_TASK REQUIREMENTS:_
Transcribe the records below exactly, from their first line through the line containing "## Conclusion". Omit every line after it.

_THE RECORDS:_
┄┄┄┄┄┄
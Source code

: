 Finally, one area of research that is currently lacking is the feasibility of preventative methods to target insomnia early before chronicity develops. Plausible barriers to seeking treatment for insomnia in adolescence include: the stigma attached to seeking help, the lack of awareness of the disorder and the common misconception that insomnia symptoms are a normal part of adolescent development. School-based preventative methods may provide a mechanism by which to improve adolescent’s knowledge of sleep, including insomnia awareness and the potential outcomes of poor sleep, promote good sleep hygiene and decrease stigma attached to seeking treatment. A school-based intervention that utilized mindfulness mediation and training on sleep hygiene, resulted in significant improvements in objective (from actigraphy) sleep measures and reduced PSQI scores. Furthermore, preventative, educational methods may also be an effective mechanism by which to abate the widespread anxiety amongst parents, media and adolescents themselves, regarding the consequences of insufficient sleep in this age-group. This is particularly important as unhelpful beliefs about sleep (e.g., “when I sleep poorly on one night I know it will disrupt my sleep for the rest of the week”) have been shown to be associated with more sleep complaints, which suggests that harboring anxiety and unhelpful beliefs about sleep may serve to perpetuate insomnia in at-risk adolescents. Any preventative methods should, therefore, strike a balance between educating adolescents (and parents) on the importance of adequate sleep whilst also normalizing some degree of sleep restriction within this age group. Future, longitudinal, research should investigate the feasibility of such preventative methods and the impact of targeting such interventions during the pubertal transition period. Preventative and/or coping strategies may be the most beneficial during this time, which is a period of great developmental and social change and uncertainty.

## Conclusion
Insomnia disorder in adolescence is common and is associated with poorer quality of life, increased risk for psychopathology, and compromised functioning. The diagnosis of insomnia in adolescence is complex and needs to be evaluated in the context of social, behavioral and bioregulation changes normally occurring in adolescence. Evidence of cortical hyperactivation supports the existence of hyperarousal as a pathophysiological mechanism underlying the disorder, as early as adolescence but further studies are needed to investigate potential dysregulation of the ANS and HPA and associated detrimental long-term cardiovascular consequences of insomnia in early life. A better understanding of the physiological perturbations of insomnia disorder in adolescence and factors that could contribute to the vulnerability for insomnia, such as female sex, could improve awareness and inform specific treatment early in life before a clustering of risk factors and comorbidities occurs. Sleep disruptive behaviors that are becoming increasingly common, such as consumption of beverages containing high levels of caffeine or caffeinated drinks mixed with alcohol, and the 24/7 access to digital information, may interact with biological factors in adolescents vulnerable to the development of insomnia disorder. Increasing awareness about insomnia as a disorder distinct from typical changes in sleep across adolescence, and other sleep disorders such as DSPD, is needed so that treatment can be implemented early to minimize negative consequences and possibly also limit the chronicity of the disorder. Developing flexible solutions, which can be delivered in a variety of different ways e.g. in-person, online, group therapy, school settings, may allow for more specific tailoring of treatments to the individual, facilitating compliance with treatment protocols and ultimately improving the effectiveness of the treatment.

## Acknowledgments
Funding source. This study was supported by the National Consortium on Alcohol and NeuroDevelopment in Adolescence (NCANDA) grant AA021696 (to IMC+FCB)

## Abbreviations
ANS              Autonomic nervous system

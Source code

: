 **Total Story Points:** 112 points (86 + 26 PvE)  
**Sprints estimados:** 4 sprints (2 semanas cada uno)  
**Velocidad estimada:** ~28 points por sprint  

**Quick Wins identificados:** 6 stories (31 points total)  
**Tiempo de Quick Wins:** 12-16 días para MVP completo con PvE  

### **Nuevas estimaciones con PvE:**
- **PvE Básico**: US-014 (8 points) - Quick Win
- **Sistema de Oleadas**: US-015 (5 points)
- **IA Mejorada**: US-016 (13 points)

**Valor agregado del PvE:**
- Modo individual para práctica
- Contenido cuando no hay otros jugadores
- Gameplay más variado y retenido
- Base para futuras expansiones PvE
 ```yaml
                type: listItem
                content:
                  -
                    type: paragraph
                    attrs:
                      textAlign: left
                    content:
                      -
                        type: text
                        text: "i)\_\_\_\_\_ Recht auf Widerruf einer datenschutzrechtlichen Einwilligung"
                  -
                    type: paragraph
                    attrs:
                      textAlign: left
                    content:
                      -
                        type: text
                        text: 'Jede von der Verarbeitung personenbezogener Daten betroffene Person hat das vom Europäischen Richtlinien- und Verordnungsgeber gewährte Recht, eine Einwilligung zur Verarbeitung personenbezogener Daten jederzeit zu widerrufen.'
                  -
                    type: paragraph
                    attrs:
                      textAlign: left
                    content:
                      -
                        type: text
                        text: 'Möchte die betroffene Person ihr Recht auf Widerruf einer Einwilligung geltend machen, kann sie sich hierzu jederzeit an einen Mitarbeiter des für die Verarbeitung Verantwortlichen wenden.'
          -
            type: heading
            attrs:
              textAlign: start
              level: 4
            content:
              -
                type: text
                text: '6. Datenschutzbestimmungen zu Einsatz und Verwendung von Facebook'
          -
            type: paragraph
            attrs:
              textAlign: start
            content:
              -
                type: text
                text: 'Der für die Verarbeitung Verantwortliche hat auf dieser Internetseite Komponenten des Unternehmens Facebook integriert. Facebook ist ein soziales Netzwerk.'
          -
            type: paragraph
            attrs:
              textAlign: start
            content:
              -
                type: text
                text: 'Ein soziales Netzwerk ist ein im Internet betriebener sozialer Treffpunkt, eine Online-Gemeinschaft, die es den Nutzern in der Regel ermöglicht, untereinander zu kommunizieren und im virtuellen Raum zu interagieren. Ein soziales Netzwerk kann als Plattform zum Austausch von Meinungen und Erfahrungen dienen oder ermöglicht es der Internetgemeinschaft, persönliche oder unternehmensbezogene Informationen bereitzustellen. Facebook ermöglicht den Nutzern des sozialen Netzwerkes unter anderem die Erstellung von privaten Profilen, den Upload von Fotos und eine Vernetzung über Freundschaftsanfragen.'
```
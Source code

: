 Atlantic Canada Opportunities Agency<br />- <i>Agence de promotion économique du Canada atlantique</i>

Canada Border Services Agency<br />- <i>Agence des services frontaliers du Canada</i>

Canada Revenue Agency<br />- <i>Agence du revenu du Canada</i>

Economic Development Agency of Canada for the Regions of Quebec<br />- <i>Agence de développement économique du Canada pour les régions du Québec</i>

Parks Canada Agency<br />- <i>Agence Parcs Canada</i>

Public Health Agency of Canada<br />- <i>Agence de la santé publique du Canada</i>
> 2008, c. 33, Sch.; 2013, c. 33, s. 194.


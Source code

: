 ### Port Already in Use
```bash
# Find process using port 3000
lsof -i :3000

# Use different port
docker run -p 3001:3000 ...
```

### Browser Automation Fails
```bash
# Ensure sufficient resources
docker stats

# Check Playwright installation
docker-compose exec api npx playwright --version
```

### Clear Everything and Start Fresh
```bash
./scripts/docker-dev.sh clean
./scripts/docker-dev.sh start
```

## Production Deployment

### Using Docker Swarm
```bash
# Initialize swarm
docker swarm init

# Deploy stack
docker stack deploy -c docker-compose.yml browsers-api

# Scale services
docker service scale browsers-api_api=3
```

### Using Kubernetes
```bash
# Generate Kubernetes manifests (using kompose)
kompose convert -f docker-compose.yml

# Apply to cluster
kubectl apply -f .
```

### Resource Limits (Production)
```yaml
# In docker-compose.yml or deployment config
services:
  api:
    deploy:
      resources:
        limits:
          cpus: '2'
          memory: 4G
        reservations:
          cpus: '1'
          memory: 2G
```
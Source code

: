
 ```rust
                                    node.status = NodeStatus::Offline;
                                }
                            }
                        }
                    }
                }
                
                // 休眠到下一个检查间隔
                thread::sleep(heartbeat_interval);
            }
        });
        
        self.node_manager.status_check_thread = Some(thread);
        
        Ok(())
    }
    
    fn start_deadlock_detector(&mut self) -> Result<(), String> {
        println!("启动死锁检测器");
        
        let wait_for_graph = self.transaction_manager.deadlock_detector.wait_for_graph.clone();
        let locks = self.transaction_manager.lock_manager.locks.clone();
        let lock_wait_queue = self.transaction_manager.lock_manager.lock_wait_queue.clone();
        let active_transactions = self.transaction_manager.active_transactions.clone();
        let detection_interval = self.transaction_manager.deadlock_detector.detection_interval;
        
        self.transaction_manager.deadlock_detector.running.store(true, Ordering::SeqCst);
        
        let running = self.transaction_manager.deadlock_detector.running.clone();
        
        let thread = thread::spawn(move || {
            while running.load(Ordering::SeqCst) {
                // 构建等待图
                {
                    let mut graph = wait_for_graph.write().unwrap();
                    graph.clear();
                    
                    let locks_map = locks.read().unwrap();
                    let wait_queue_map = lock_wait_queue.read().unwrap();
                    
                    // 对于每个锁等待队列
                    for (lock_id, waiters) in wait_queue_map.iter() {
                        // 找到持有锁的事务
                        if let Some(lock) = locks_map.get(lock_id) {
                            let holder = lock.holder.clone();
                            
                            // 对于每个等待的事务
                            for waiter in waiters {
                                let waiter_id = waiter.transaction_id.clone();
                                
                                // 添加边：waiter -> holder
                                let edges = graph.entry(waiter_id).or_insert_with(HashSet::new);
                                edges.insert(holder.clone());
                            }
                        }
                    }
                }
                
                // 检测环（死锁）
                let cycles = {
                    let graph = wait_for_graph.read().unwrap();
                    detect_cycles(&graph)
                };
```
┄┄┄┄┄┄
_ANSWER AREA:_
Source code

: Finally, one area of research that is currently lacking is the feasibility of preventative methods to target insomnia early before chronicity develops. Plausible barriers to seeking treatment for insomnia in adolescence include: the stigma attached to seeking help, the lack of awareness of the disorder and the common misconception that insomnia symptoms are a normal part of adolescent development. School-based preventative methods may provide a mechanism by which to improve adolescent’s knowledge of sleep, including insomnia awareness and the potential outcomes of poor sleep, promote good sleep hygiene and decrease stigma attached to seeking treatment. A school-based intervention that utilized mindfulness mediation and training on sleep hygiene, resulted in significant improvements in objective (from actigraphy) sleep measures and reduced PSQI scores. Furthermore, preventative, educational methods may also be an effective mechanism by which to abate the widespread anxiety amongst parents, media and adolescents themselves, regarding the consequences of insufficient sleep in this age-group. This is particularly important as unhelpful beliefs about sleep (e.g., “when I sleep poorly on one night I know it will disrupt my sleep for the rest of the week”) have been shown to be associated with more sleep complaints, which suggests that harboring anxiety and unhelpful beliefs about sleep may serve to perpetuate insomnia in at-risk adolescents. Any preventative methods should, therefore, strike a balance between educating adolescents (and parents) on the importance of adequate sleep whilst also normalizing some degree of sleep restriction within this age group. Future, longitudinal, research should investigate the feasibility of such preventative methods and the impact of targeting such interventions during the pubertal transition period. Preventative and/or coping strategies may be the most beneficial during this time, which is a period of great developmental and social change and uncertainty.

## Conclusion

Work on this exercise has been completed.